Wednesday, November 13, 2019

Of Signs, Coincidences, Telling the Difference, and Letting Things Come As They Will

My favorite icon! Sophia,
Wisdom of God, Kiev
Starring Mother Mary.

That's what I'd written on the side of the big, heavy, slightly dented-in box sitting in the basement of our new house. I was either feeling cranky, tired, or irreverent the day I pulled out the Sharpie for that box. The past year or so has been such a blur -- packing the old house, doing repairs before listing it, making the six-hour drive to look at new houses, buying the new place, and juggling unboxing with repairs and work here -- that it's hard to tell what my mindset might have been that day.

But boy, it sure is true.
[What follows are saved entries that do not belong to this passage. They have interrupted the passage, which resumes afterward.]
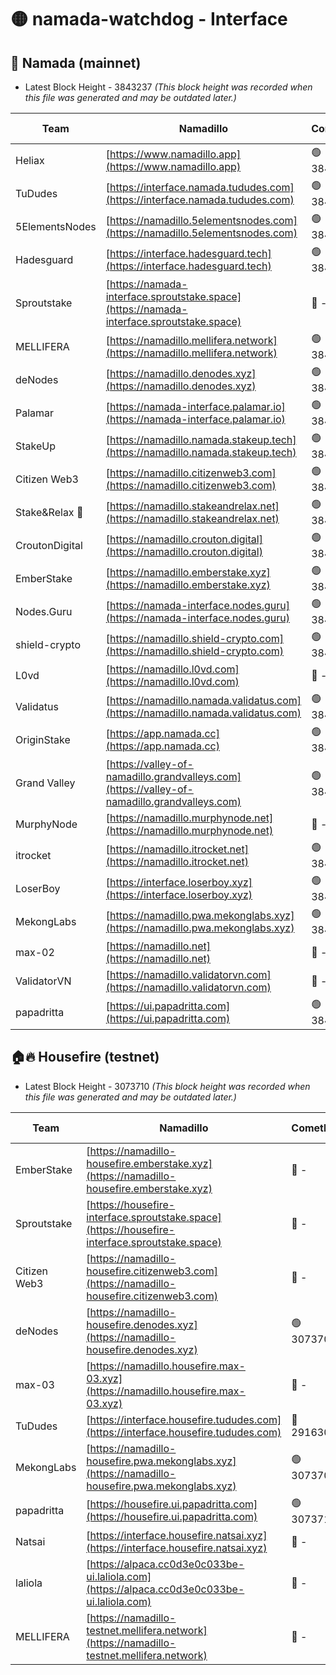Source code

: # 🟡 namada-watchdog - Interface

## 🚀 Namada (mainnet)
- Latest Block Height - 3843237 *(This block height was recorded when this file was generated and may be outdated later.)*

| Team | Namadillo | CometBFT | Indexer | MASP Indexer |
|-|-|-|-|-|
| Heliax | [https://www.namadillo.app](https://www.namadillo.app) | 🟢 3843213 | 🟢 3843213 | 🔴 3841507 |
| TuDudes | [https://interface.namada.tududes.com](https://interface.namada.tududes.com) | 🟢 3843213 | 🟢 3843213 | 🔴 3841507 |
| 5ElementsNodes | [https://namadillo.5elementsnodes.com](https://namadillo.5elementsnodes.com) | 🟢 3843214 | 🟢 3843213 | 🔴 3841507 |
| Hadesguard | [https://interface.hadesguard.tech](https://interface.hadesguard.tech) | 🟢 3843214 | 🟢 3843214 | 🔴 3841507 |
| Sproutstake | [https://namada-interface.sproutstake.space](https://namada-interface.sproutstake.space) | 🔴 - | 🔴 3738134 | 🔴 - |
| MELLIFERA | [https://namadillo.mellifera.network](https://namadillo.mellifera.network) | 🟢 3843218 | 🟢 3843217 | 🔴 3765769 |
| deNodes | [https://namadillo.denodes.xyz](https://namadillo.denodes.xyz) | 🟢 3843218 | 🟢 3843218 | 🔴 3841507 |
| Palamar | [https://namada-interface.palamar.io](https://namada-interface.palamar.io) | 🟢 3843219 | 🟢 3843219 | 🔴 3841507 |
| StakeUp | [https://namadillo.namada.stakeup.tech](https://namadillo.namada.stakeup.tech) | 🟢 3843219 | 🟢 3843219 | 🔴 3841507 |
| Citizen Web3 | [https://namadillo.citizenweb3.com](https://namadillo.citizenweb3.com) | 🟢 3843220 | 🟢 3843220 | 🔴 3765769 |
| Stake&Relax 🦥 | [https://namadillo.stakeandrelax.net](https://namadillo.stakeandrelax.net) | 🟢 3843220 | 🟢 3843220 | 🔴 3765769 |
| CroutonDigital | [https://namadillo.crouton.digital](https://namadillo.crouton.digital) | 🟢 3843221 | 🟢 3843221 | 🟢 3843221 |
| EmberStake | [https://namadillo.emberstake.xyz](https://namadillo.emberstake.xyz) | 🟢 3843221 | 🟢 3843221 | 🔴 3841507 |
| Nodes.Guru | [https://namada-interface.nodes.guru](https://namada-interface.nodes.guru) | 🟢 3843222 | 🟢 3843222 | 🔴 3841507 |
| shield-crypto | [https://namadillo.shield-crypto.com](https://namadillo.shield-crypto.com) | 🟢 3843139 | 🔴 - | 🔴 - |
| L0vd | [https://namadillo.l0vd.com](https://namadillo.l0vd.com) | 🔴 - | 🔴 - | 🔴 - |
| Validatus | [https://namadillo.namada.validatus.com](https://namadillo.namada.validatus.com) | 🟢 3843229 | 🟢 3843229 | 🔴 3819812 |
| OriginStake | [https://app.namada.cc](https://app.namada.cc) | 🟢 3843230 | 🟢 3843229 | 🔴 3841507 |
| Grand Valley | [https://valley-of-namadillo.grandvalleys.com](https://valley-of-namadillo.grandvalleys.com) | 🟢 3843230 | 🟢 3843230 | 🔴 3841507 |
| MurphyNode | [https://namadillo.murphynode.net](https://namadillo.murphynode.net) | 🔴 - | 🔴 - | 🔴 - |
| itrocket | [https://namadillo.itrocket.net](https://namadillo.itrocket.net) | 🟢 3843232 | 🟢 3843232 | 🔴 3841507 |
| LoserBoy | [https://interface.loserboy.xyz](https://interface.loserboy.xyz) | 🟢 3843233 | 🟢 3843233 | 🔴 3841507 |
| MekongLabs | [https://namadillo.pwa.mekonglabs.xyz](https://namadillo.pwa.mekonglabs.xyz) | 🟢 3843233 | 🟢 3843233 | 🔴 3841507 |
| max-02 | [https://namadillo.net](https://namadillo.net) | 🔴 - | 🔴 - | 🔴 - |
| ValidatorVN | [https://namadillo.validatorvn.com](https://namadillo.validatorvn.com) | 🔴 - | 🔴 - | 🔴 - |
| papadritta | [https://ui.papadritta.com](https://ui.papadritta.com) | 🟢 3843237 | 🟢 3843237 | 🟢 3843237 |

## 🏠🔥 Housefire (testnet)
- Latest Block Height - 3073710 *(This block height was recorded when this file was generated and may be outdated later.)*

| Team | Namadillo | CometBFT | Indexer | MASP Indexer |
|-|-|-|-|-|
| EmberStake | [https://namadillo-housefire.emberstake.xyz](https://namadillo-housefire.emberstake.xyz) | 🔴 - | 🔴 - | 🔴 - |
| Sproutstake | [https://housefire-interface.sproutstake.space](https://housefire-interface.sproutstake.space) | 🔴 - | 🔴 - | 🔴 - |
| Citizen Web3 | [https://namadillo-housefire.citizenweb3.com](https://namadillo-housefire.citizenweb3.com) | 🔴 - | 🔴 - | 🔴 - |
| deNodes | [https://namadillo-housefire.denodes.xyz](https://namadillo-housefire.denodes.xyz) | 🟢 3073700 | 🟢 3073700 | 🔴 3065388 |
| max-03 | [https://namadillo.housefire.max-03.xyz](https://namadillo.housefire.max-03.xyz) | 🔴 - | 🔴 - | 🔴 - |
| TuDudes | [https://interface.housefire.tududes.com](https://interface.housefire.tududes.com) | 🔴 2916306 | 🔴 2916306 | 🔴 2916306 |
| MekongLabs | [https://namadillo-housefire.pwa.mekonglabs.xyz](https://namadillo-housefire.pwa.mekonglabs.xyz) | 🟢 3073709 | 🟢 3073709 | 🔴 3065388 |
| papadritta | [https://housefire.ui.papadritta.com](https://housefire.ui.papadritta.com) | 🟢 3073710 | 🟢 3073710 | 🟢 3073709 |
| Natsai | [https://interface.housefire.natsai.xyz](https://interface.housefire.natsai.xyz) | 🔴 - | 🔴 - | 🔴 - |
| laliola | [https://alpaca.cc0d3e0c033be-ui.laliola.com](https://alpaca.cc0d3e0c033be-ui.laliola.com) | 🔴 - | 🔴 - | 🔴 - |
| MELLIFERA | [https://namadillo-testnet.mellifera.network](https://namadillo-testnet.mellifera.network) | 🔴 - | 🔴 2778001 | 🔴 2607259 |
I do have a lot of "altar crap." I didn't realize just how much until I started wrapping up all my spiritual books, baubles, and statues at the old place. Years' worth of accumulation. Darn near enough to fill a church. And now, as I finally start unboxing them, I'm getting a chance to see, after being disconnected from all of it for a few months, what I really missed and what I can probably do without. The stuff that moves me when I see it will be a good candidate for my chapel-under-construction in the attic, three floors up. (Lord have mercy.) As for the rest, well, it's a good thing we have a lot of resale shops around here.

One of the first things that caught my eye as I rummaged through my stuff was this little round wooden box with the peace sign on top. Hmm. What did I fill this with?

Oh, boy. At least half a dozen little plastic rosaries, two brown scapulars, and my 108-bead Buddhist mala. If this box doesn't illustrate what a crazy spiritual journey I've been on, I don't know what will.

I've never had the heart to get rid of the mala. It's been with me for a long time. The rosewood possesses delicate and lovely scent, and it always relaxed me to bring the beads up to my nose for a quick whiff back in the days when I attempted to meditate. Some of the beads have cracked and been reglued. I once even sent the whole thing away to have a new red tassel put on when the old one became frayed and dingy, mostly from all the contact it made with the things around me as I wore it wrapped around my wrist -- which was most days.

The rosaries were either given to me by well-wishers on my return to the Catholic church or were ones I picked up from the free-take-one baskets at a few churches I visited. Sometimes I'd like the color. Sometimes I found a color I thought my daughter would like. Most of them ended up in drawers, forgotten.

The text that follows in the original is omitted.